• Your assignment:
Only the lines from the one containing "and has been generated" to the end of the records belong in the output; print them exactly.

[Data extracted from a collection]
Start of Block
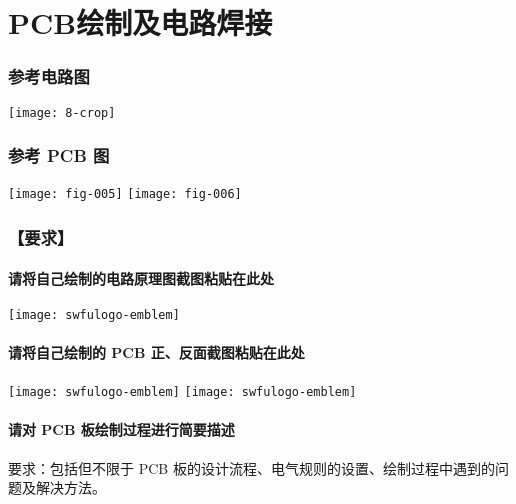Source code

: \documentclass{swfulabreport}
\begin{document}
\chapter{PCB绘制及电路焊接}

\subsection{参考电路图}

\begin{center}
  \texttt{[image: 8-crop]}
\end{center}

\subsection{参考 PCB 图}

\begin{center}
  \texttt{[image: fig-005]}\quad
  \texttt{[image: fig-006]}
\end{center}

\subsection{【要求】}

\subsubsection{请将自己绘制的电路原理图截图粘贴在此处}

\begin{center}
  \texttt{[image: swfulogo-emblem]}
\end{center}

\subsubsection{请将自己绘制的 PCB 正、反面截图粘贴在此处}

\begin{center}
  \texttt{[image: swfulogo-emblem]}\qquad
  \texttt{[image: swfulogo-emblem]}
\end{center}

\subsubsection{请对 PCB 板绘制过程进行简要描述}

要求：包括但不限于 PCB 板的设计流程、电气规则的设置、绘制过程中遇到的问
题及解决方法。
\end{document}

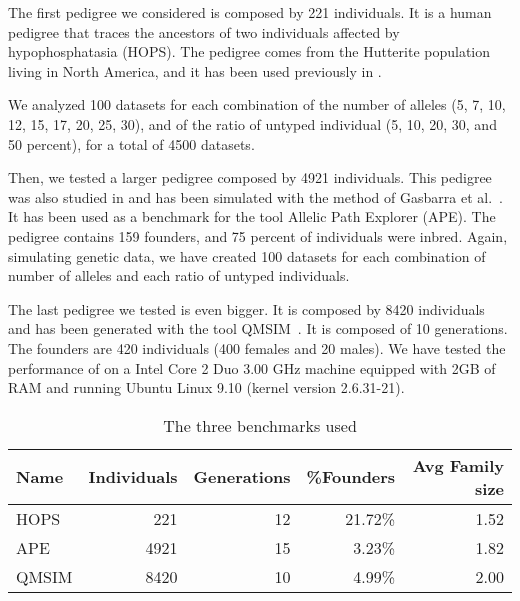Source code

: The first pedigree we considered is composed by 221 individuals. It is a human
pedigree that traces the ancestors of two individuals affected by
hypophosphatasia (HOPS). The pedigree comes from the Hutterite population living
in North America, and it has been used previously in \cite{luolin,Pirinen2006}.

We analyzed 100 datasets for each combination of the number of alleles (5, 7, 10,
12, 15, 17, 20, 25, 30), and of the ratio of untyped individual (5, 10, 20, 30, and 50
percent), for a total of 4500 datasets. 


Then, we tested a larger pedigree composed by 4921 individuals. This pedigree
was also studied in \cite{Pirinen2006} and has been simulated with the method of
Gasbarra et al.~\cite{Gasbarra200575}. It has been used as a benchmark for the
tool Allelic Path Explorer (APE). The pedigree contains 159 founders, and
75 percent of individuals were inbred. Again, simulating genetic data, we have
created 100 datasets for each combination of number of alleles and each
ratio of untyped individuals.

The last pedigree we tested is even bigger. It is composed by 8420 individuals
and has been generated with the tool QMSIM~\cite{qmsim}. It is composed of 10
generations. The founders are 420 individuals (400 females and 20 males).  We
have tested the performance of  on a Intel Core 2 Duo 3.00 GHz
machine equipped with 2GB of RAM and running Ubuntu Linux 9.10 (kernel version
2.6.31-21).


\begin{table}
  \centering
  \begin{tabular}{lrrrr}
    \textbf{Name}&\textbf{Individuals}&\textbf{Generations}&\textbf{\%Founders}&\textbf{Avg
    Family size}\\\hline
    HOPS  & 221  & 12 & 21.72\% & 1.52 \\
    APE   & 4921 & 15 & 3.23\%  & 1.82 \\ 
    QMSIM & 8420 & 10 & 4.99\%  & 2.00 \\\hline
  \end{tabular}
  \caption{The three benchmarks used }
  \label{tab:benchmarkdata}
\end{table}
End of Block
• Exercise solution:
and has been generated with the tool QMSIM~\cite{qmsim}. It is composed of 10
generations. The founders are 420 individuals (400 females and 20 males).  We
have tested the performance of  on a Intel Core 2 Duo 3.00 GHz
machine equipped with 2GB of RAM and running Ubuntu Linux 9.10 (kernel version
2.6.31-21).


\begin{table}
  \centering
  \begin{tabular}{lrrrr}
    \textbf{Name}&\textbf{Individuals}&\textbf{Generations}&\textbf{\%Founders}&\textbf{Avg
    Family size}\\\hline
    HOPS  & 221  & 12 & 21.72\% & 1.52 \\
    APE   & 4921 & 15 & 3.23\%  & 1.82 \\ 
    QMSIM & 8420 & 10 & 4.99\%  & 2.00 \\\hline
  \end{tabular}
  \caption{The three benchmarks used }
  \label{tab:benchmarkdata}
\end{table}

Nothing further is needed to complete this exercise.